===== PROVIDED DATA

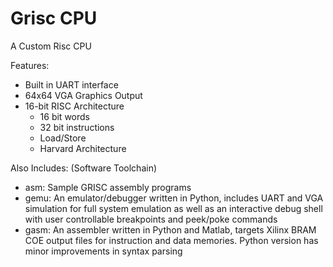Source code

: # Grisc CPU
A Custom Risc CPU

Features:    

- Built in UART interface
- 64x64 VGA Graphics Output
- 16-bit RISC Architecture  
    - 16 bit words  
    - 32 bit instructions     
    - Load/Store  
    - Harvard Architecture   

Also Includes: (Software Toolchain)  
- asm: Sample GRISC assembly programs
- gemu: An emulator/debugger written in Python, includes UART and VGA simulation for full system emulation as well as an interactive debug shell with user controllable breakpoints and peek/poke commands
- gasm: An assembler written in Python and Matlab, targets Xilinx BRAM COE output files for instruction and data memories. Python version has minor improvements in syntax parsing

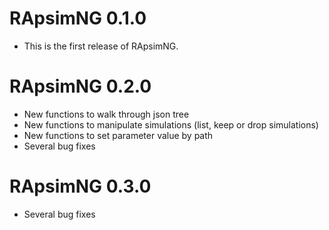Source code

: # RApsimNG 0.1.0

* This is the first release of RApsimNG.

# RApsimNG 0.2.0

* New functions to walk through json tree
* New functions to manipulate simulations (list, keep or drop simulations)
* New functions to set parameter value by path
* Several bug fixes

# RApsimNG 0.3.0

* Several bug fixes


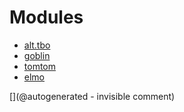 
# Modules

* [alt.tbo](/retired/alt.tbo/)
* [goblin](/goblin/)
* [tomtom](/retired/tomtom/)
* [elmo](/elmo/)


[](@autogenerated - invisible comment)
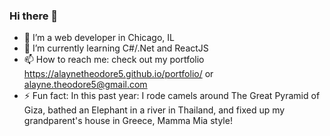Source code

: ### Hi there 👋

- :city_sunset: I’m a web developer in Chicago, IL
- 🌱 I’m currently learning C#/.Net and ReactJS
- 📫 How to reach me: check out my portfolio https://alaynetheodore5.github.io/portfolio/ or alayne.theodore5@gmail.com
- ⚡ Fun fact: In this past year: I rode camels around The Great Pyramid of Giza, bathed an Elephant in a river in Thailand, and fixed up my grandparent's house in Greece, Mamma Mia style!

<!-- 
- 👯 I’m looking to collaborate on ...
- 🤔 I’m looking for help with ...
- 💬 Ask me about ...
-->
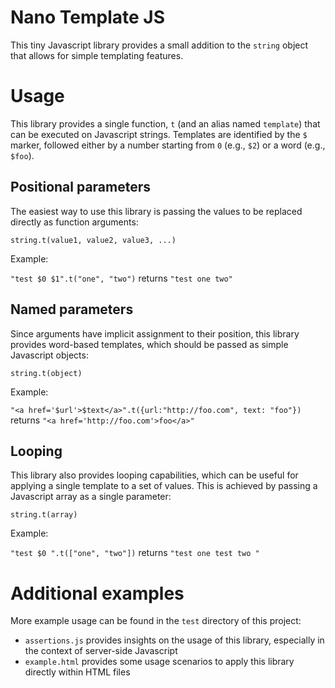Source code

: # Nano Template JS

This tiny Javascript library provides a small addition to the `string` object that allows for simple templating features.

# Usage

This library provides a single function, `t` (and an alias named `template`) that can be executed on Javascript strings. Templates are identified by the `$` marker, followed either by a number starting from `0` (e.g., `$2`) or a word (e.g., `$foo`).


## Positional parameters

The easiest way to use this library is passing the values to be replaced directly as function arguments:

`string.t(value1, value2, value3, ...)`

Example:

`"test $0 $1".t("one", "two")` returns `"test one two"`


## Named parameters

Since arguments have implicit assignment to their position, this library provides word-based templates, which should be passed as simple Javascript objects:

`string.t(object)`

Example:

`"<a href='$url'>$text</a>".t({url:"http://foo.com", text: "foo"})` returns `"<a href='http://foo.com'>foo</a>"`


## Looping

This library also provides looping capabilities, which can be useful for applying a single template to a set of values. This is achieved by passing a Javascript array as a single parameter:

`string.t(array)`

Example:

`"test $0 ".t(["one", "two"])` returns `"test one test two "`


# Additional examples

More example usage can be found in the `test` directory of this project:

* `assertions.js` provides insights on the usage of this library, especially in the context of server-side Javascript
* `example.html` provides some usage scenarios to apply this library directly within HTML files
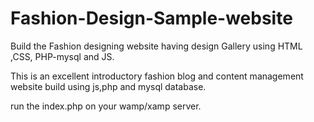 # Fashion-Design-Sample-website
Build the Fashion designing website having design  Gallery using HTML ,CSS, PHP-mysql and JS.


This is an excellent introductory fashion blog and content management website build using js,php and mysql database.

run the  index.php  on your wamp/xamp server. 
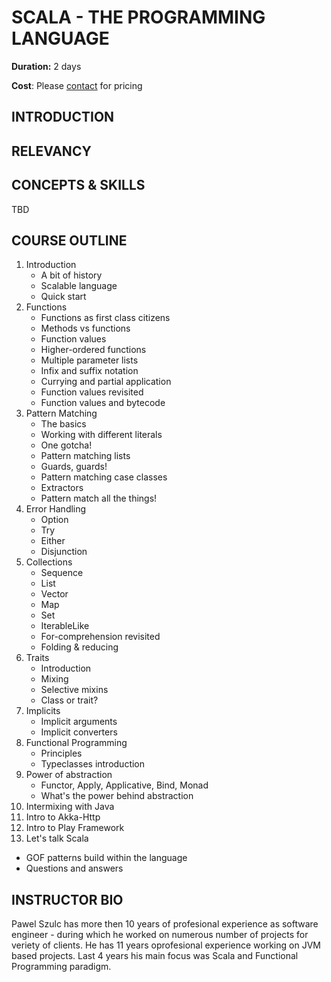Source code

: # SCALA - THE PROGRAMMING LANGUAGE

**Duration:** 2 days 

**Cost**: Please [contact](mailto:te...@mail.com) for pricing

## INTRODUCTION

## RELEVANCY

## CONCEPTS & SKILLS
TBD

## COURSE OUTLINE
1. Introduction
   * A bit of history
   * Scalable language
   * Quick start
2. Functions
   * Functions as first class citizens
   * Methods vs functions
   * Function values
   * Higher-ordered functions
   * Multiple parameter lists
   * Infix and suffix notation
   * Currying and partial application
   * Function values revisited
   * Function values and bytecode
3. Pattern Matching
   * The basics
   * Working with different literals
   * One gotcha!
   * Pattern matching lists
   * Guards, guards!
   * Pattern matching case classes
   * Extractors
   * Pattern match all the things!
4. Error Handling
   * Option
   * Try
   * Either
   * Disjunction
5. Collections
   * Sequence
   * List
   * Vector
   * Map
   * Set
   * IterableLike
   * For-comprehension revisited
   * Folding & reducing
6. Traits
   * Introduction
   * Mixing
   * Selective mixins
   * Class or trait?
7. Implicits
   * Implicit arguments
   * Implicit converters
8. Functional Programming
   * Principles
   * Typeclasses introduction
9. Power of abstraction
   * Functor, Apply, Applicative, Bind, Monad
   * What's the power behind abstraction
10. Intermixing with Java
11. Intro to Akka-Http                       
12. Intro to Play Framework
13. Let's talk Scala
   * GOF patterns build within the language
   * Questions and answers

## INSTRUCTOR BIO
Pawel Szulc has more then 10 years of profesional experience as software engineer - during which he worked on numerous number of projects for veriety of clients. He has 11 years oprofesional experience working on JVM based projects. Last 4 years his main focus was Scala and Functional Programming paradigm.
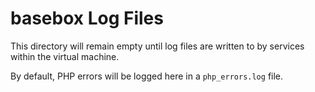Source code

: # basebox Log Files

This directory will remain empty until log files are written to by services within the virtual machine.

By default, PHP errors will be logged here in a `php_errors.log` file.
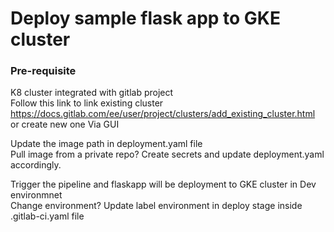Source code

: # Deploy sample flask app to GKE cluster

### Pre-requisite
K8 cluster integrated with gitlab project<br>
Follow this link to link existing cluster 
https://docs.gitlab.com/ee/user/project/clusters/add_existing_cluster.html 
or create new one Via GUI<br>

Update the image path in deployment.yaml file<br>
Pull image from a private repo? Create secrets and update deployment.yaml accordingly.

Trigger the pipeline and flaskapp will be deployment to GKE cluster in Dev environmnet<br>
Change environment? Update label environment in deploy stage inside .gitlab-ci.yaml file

==========

» **ACTIVITY**: Copy each line of the data that contains the word "Javascript".

» **COMPLETED TASK**:
This tiny Javascript library provides a small addition to the `string` object that allows for simple templating features.
This library provides a single function, `t` (and an alias named `template`) that can be executed on Javascript strings. Templates are identified by the `$` marker, followed either by a number starting from `0` (e.g., `$2`) or a word (e.g., `$foo`).
Since arguments have implicit assignment to their position, this library provides word-based templates, which should be passed as simple Javascript objects:
This library also provides looping capabilities, which can be useful for applying a single template to a set of values. This is achieved by passing a Javascript array as a single parameter:
* `assertions.js` provides insights on the usage of this library, especially in the context of server-side Javascript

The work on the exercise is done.